Los muertos restan, siempre restan, nunca suman, y aunque en los periódicos y en los noticieros, y en las estadísticas, incluso para los datos históricos, suman, en realidad, los muertos restan, y cuantos más, más restan, restan en el dolor de familiares y conocidos, restan en la visión externa, restan en la sensación caótica y reflexiva de que la luz siempre acaba por apagarse, y también, en el insignificante batir de las alas ante nuestros ojos, que es la vida, y que traza fugaz, furtiva, implacable, el recorrido de la existencia.  Eso dijo, o eso le escuché, “Íbamos a un bautizo, y nos quedamos a un funeral”.

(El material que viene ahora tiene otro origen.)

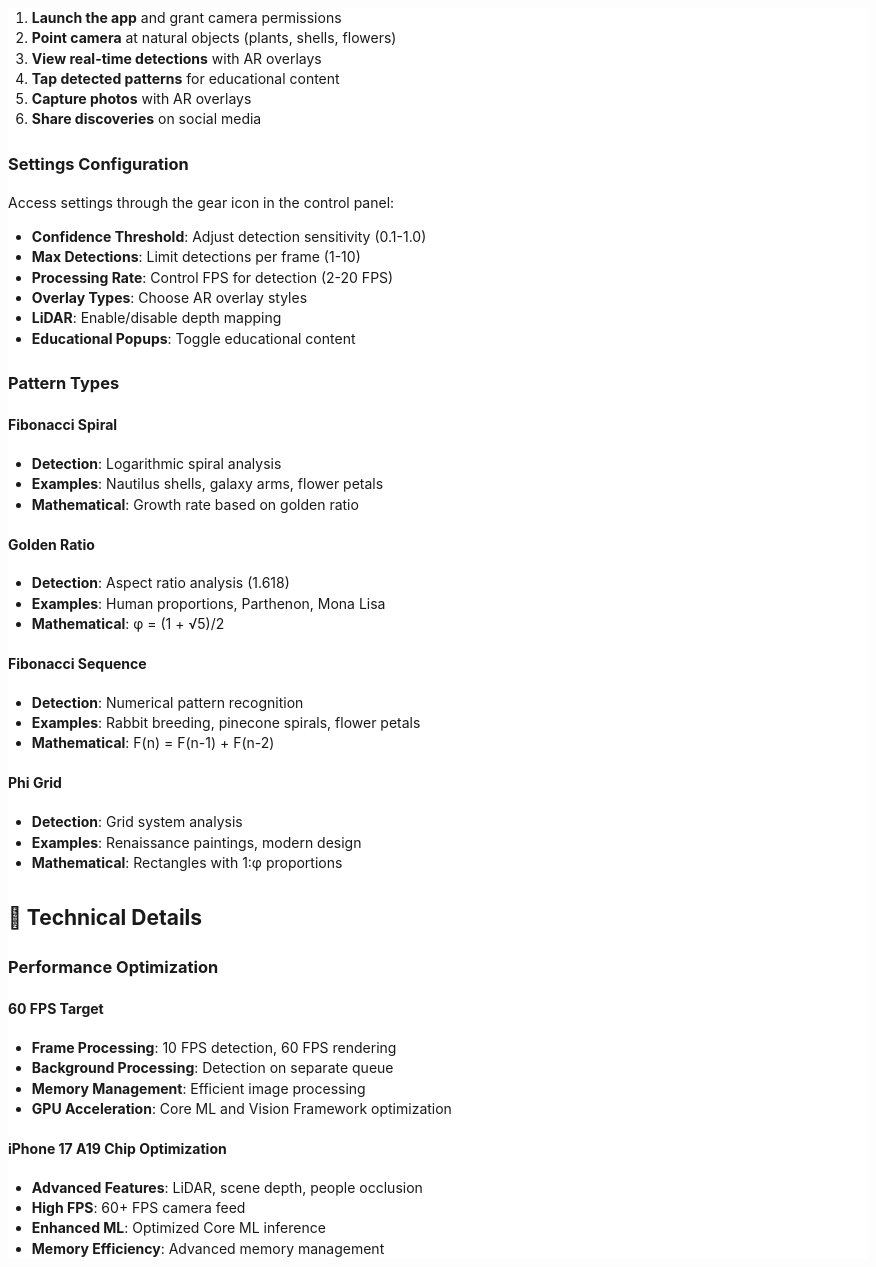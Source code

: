 1. **Launch the app** and grant camera permissions
2. **Point camera** at natural objects (plants, shells, flowers)
3. **View real-time detections** with AR overlays
4. **Tap detected patterns** for educational content
5. **Capture photos** with AR overlays
6. **Share discoveries** on social media

### Settings Configuration

Access settings through the gear icon in the control panel:

- **Confidence Threshold**: Adjust detection sensitivity (0.1-1.0)
- **Max Detections**: Limit detections per frame (1-10)
- **Processing Rate**: Control FPS for detection (2-20 FPS)
- **Overlay Types**: Choose AR overlay styles
- **LiDAR**: Enable/disable depth mapping
- **Educational Popups**: Toggle educational content

### Pattern Types

#### Fibonacci Spiral
- **Detection**: Logarithmic spiral analysis
- **Examples**: Nautilus shells, galaxy arms, flower petals
- **Mathematical**: Growth rate based on golden ratio

#### Golden Ratio
- **Detection**: Aspect ratio analysis (1.618)
- **Examples**: Human proportions, Parthenon, Mona Lisa
- **Mathematical**: φ = (1 + √5)/2

#### Fibonacci Sequence
- **Detection**: Numerical pattern recognition
- **Examples**: Rabbit breeding, pinecone spirals, flower petals
- **Mathematical**: F(n) = F(n-1) + F(n-2)

#### Phi Grid
- **Detection**: Grid system analysis
- **Examples**: Renaissance paintings, modern design
- **Mathematical**: Rectangles with 1:φ proportions

## 🔧 Technical Details

### Performance Optimization

#### 60 FPS Target
- **Frame Processing**: 10 FPS detection, 60 FPS rendering
- **Background Processing**: Detection on separate queue
- **Memory Management**: Efficient image processing
- **GPU Acceleration**: Core ML and Vision Framework optimization

#### iPhone 17 A19 Chip Optimization
- **Advanced Features**: LiDAR, scene depth, people occlusion
- **High FPS**: 60+ FPS camera feed
- **Enhanced ML**: Optimized Core ML inference
- **Memory Efficiency**: Advanced memory management
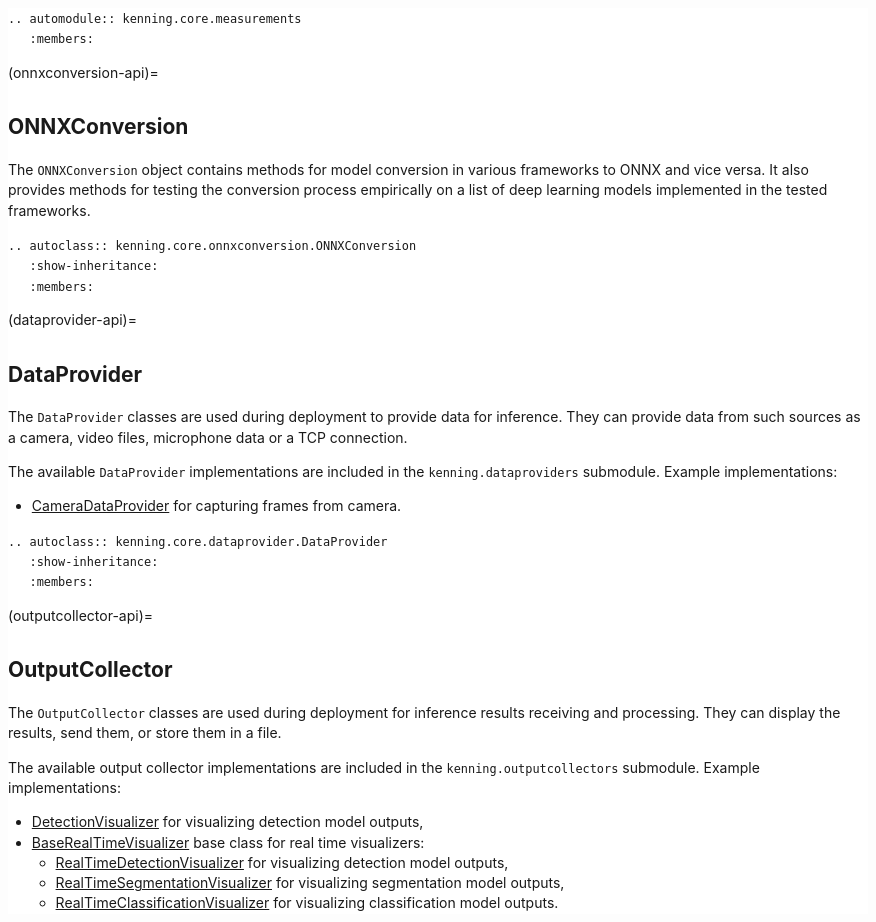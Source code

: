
 ```{eval-rst}
.. automodule:: kenning.core.measurements
   :members:
```

(onnxconversion-api)=
## ONNXConversion

The `ONNXConversion` object contains methods for model conversion in various frameworks to ONNX and vice versa.
It also provides methods for testing the conversion process empirically on a list of deep learning models implemented in the tested frameworks.

```{eval-rst}
.. autoclass:: kenning.core.onnxconversion.ONNXConversion
   :show-inheritance:
   :members:
```

(dataprovider-api)=
## DataProvider

The `DataProvider` classes are used during deployment to provide data for inference.
They can provide data from such sources as a camera, video files, microphone data or a TCP connection.

The available `DataProvider` implementations are included in the `kenning.dataproviders` submodule.
Example implementations:

* [CameraDataProvider](https://github.com/antmicro/kenning/blob/main/kenning/dataproviders/camera_dataprovider.py) for capturing frames from camera.

```{eval-rst}
.. autoclass:: kenning.core.dataprovider.DataProvider
   :show-inheritance:
   :members:
```

(outputcollector-api)=
## OutputCollector

The `OutputCollector` classes are used during deployment for inference results receiving and processing.
They can display the results, send them, or store them in a file.

The available output collector implementations are included in the `kenning.outputcollectors` submodule.
Example implementations:

* [DetectionVisualizer](https://github.com/antmicro/kenning/blob/main/kenning/outputcollectors/detection_visualizer.py) for visualizing detection model outputs,
* [BaseRealTimeVisualizer](https://github.com/antmicro/kenning/blob/main/kenning/outputcollectors/real_time_visualizers.py) base class for real time visualizers:
   * [RealTimeDetectionVisualizer](https://github.com/antmicro/kenning/blob/main/kenning/outputcollectors/real_time_visualizers.py)
      for visualizing detection model outputs,
   * [RealTimeSegmentationVisualizer](https://github.com/antmicro/kenning/blob/main/kenning/outputcollectors/real_time_visualizers.py)
      for visualizing segmentation model outputs,
   * [RealTimeClassificationVisualizer](https://github.com/antmicro/kenning/blob/main/kenning/outputcollectors/real_time_visualizers.py)
      for visualizing classification model outputs.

Partieron, como partimos todos, como cada mañana, como cada tarde, ansiosos, felices, briosos, elocuentes, y cerraron tras de sí la puerta cotidiana con la intención de volver, desestimaron el fulgor y los irrepetibles destellos del amanecer porque habría otros, y quedó algún saludo no correspondido o no advertido por la prisa, un beso postergado  o dejado a mitad, porque más tarde o más temprano, más o menos días, al final regresarían, y ahora, ¿qué?, ¿qué sucede?,¿qué se hacen con los nuevos amaneceres, con los saludos que no habrán, con los besos desconsolados que aún esperan?, ¿ahora qué?,  ¿por qué no regresaron?, ¿quién dicta que debemos o no regresar?  Albergamos concisos y certeros, aunque no haya grito ni presunción, que regresaremos, ¿y si no  regresamos?, o como nos decía Mario Benedetti, ¿cómo seremos todos sin nosotros?

El desorden se amplia, se constata, alguien tiene la culpa, ¿qué más da?, en verdad eso no soluciona nada, el viaje se ha transformado en infinito, ahora nada cambiará, el rastro está impregnado, la sombra bordada imperecedera en quienes no llegaron a la estación de destino.  En el lienzo histórico del 24 de julio, la oscuridad no está coloreada en negro, es lo ausente, lo que ya no está, los que aún no han llegado, es lo que falta tras detenernos a observar las líneas y los colores, es lo que produce una sacudida emocional, es el desequilibrio irrecuperable del cuadro, el error impensado e imborrable, imperecedero, inmóvil al transcurso del tiempo y a la vorágine imprevista de los días, es ese dolor ahí, constatado en la humedad de las mejillas, en los gritos somnolientos a medianoche, en los que prosiguen esperando mientras el tren aún no llega.

“Íbamos a un bautizo, y nos quedamos a un funeral”, eso dijo, o eso creo que le escuché.